### DIRECTIONS FOR THIS TASK
The task calls for the lines below from the line with "Author: James Roberts\" to the line with "梦寐以求的 American Dream，就这样突然的实现了。", both ends included, copied exactly, without any pictures.

### PROVIDED RECORDS
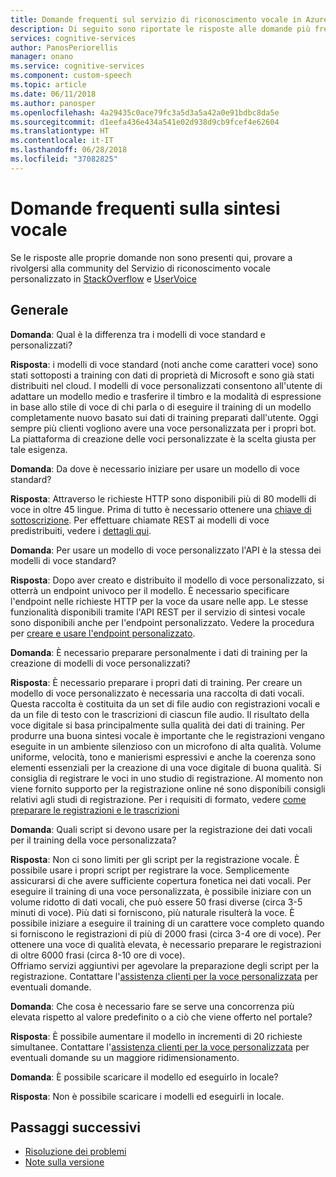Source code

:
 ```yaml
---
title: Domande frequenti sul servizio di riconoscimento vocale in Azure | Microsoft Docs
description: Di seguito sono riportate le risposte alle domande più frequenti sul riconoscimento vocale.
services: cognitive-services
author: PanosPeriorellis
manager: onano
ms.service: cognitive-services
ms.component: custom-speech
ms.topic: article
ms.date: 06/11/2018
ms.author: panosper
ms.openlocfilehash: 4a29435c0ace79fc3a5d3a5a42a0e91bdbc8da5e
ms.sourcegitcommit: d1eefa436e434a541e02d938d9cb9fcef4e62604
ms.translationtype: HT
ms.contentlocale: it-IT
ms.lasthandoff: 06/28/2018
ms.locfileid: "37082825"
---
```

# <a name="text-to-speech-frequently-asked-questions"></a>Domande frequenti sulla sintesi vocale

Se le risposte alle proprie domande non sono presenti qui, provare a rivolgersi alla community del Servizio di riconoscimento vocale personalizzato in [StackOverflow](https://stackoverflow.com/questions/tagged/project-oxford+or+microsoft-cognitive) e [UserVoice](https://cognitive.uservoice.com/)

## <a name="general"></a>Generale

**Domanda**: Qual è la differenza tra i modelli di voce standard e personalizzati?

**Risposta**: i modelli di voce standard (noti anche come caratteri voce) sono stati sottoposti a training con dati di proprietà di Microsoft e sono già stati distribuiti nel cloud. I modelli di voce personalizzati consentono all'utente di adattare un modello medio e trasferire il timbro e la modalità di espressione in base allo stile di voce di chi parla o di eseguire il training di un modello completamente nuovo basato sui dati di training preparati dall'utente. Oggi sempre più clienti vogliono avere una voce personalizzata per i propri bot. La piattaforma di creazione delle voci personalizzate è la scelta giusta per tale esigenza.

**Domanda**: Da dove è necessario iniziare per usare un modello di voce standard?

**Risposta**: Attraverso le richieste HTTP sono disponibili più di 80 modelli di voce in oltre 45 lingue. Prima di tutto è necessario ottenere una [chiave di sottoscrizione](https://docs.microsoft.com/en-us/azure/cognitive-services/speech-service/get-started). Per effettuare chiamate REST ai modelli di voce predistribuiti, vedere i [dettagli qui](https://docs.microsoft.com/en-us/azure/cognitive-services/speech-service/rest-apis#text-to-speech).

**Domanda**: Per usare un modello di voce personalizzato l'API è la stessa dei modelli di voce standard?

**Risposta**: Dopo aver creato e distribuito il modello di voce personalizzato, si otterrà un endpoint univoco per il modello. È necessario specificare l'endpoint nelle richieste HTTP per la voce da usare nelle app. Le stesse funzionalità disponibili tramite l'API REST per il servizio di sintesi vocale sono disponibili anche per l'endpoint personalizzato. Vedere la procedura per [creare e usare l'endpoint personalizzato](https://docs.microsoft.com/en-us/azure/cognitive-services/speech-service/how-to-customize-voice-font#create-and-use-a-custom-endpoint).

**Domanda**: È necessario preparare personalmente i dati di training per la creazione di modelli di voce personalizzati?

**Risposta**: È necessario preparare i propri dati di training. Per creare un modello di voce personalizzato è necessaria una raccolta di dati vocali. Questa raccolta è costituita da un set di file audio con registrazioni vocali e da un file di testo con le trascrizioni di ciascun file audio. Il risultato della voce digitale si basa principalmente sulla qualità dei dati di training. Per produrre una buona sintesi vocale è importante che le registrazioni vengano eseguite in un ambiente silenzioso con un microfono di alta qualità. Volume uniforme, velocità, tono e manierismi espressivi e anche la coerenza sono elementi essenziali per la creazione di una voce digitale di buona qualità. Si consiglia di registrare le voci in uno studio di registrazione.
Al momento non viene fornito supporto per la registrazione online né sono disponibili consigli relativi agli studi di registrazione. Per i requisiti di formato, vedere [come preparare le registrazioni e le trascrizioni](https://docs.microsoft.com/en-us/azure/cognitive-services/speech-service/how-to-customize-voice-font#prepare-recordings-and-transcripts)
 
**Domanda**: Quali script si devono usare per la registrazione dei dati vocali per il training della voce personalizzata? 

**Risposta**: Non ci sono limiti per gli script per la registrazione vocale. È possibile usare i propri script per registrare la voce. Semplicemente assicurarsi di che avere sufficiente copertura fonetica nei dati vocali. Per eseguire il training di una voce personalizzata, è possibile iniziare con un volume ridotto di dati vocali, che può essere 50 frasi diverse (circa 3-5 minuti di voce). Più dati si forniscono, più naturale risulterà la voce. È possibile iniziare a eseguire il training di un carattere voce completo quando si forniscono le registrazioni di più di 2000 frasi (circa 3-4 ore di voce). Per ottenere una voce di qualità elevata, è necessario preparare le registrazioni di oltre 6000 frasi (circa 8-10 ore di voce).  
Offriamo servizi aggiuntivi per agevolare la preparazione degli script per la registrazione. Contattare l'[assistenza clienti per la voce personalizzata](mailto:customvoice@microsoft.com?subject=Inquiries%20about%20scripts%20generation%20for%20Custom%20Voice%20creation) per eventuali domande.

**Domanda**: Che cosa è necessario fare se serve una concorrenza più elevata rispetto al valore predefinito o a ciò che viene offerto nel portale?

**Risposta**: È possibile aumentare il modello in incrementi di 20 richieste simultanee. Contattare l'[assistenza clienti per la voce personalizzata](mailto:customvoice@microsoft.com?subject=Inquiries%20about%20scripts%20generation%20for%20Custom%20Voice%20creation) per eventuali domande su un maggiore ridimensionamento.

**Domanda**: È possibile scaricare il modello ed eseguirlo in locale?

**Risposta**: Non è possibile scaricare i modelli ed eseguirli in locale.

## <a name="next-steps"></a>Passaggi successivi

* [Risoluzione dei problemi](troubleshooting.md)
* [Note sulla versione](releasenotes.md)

---

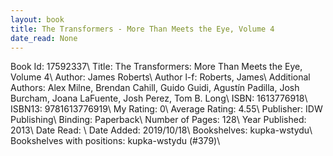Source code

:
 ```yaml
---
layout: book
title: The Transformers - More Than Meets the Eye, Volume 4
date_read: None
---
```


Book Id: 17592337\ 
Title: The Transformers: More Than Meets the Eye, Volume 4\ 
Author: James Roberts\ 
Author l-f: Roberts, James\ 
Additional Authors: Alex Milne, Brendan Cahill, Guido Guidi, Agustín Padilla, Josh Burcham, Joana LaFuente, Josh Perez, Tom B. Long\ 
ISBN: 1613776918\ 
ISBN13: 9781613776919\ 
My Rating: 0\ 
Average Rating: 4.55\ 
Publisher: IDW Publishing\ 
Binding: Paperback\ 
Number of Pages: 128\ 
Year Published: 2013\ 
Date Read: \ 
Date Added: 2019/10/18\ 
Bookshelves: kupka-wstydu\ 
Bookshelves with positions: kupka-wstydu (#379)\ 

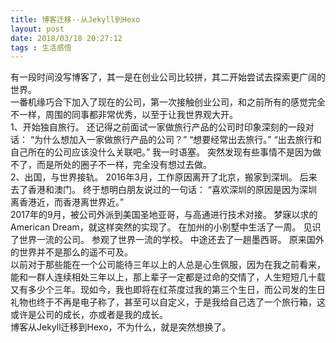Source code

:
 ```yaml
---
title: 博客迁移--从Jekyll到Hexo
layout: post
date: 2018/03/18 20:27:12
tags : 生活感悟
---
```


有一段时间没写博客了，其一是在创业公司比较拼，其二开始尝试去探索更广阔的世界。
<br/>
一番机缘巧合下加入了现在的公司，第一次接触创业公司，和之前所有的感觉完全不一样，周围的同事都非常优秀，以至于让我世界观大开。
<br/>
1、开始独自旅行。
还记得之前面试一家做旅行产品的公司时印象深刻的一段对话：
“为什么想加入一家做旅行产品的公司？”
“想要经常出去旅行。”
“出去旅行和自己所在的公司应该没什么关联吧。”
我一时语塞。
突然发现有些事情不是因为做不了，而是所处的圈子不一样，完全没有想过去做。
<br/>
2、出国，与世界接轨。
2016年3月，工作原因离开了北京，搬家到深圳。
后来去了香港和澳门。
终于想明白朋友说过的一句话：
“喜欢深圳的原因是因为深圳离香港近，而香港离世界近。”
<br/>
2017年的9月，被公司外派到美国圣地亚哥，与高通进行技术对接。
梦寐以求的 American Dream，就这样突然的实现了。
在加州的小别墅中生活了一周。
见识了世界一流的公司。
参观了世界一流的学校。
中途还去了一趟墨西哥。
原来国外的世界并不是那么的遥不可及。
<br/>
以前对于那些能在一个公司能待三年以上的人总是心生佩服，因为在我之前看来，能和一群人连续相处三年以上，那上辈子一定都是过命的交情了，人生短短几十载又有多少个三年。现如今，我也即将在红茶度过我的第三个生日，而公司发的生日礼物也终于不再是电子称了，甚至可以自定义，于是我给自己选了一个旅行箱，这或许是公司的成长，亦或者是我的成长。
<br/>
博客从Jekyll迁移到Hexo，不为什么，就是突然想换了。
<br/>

### EXERCISE ANSWER
Author: James Roberts\ 
Author l-f: Roberts, James\ 
Additional Authors: Alex Milne, Brendan Cahill, Guido Guidi, Agustín Padilla, Josh Burcham, Joana LaFuente, Josh Perez, Tom B. Long\ 
ISBN: 1613776918\ 
ISBN13: 9781613776919\ 
My Rating: 0\ 
Average Rating: 4.55\ 
Publisher: IDW Publishing\ 
Binding: Paperback\ 
Number of Pages: 128\ 
Year Published: 2013\ 
Date Read: \ 
Date Added: 2019/10/18\ 
Bookshelves: kupka-wstydu\ 
Bookshelves with positions: kupka-wstydu (#379)\ 

Source code

:
 ```yaml
---
title: 博客迁移--从Jekyll到Hexo
layout: post
date: 2018/03/18 20:27:12
tags : 生活感悟
---
```


有一段时间没写博客了，其一是在创业公司比较拼，其二开始尝试去探索更广阔的世界。
<br/>
一番机缘巧合下加入了现在的公司，第一次接触创业公司，和之前所有的感觉完全不一样，周围的同事都非常优秀，以至于让我世界观大开。
<br/>
1、开始独自旅行。
还记得之前面试一家做旅行产品的公司时印象深刻的一段对话：
“为什么想加入一家做旅行产品的公司？”
“想要经常出去旅行。”
“出去旅行和自己所在的公司应该没什么关联吧。”
我一时语塞。
突然发现有些事情不是因为做不了，而是所处的圈子不一样，完全没有想过去做。
<br/>
2、出国，与世界接轨。
2016年3月，工作原因离开了北京，搬家到深圳。
后来去了香港和澳门。
终于想明白朋友说过的一句话：
“喜欢深圳的原因是因为深圳离香港近，而香港离世界近。”
<br/>
2017年的9月，被公司外派到美国圣地亚哥，与高通进行技术对接。
梦寐以求的 American Dream，就这样突然的实现了。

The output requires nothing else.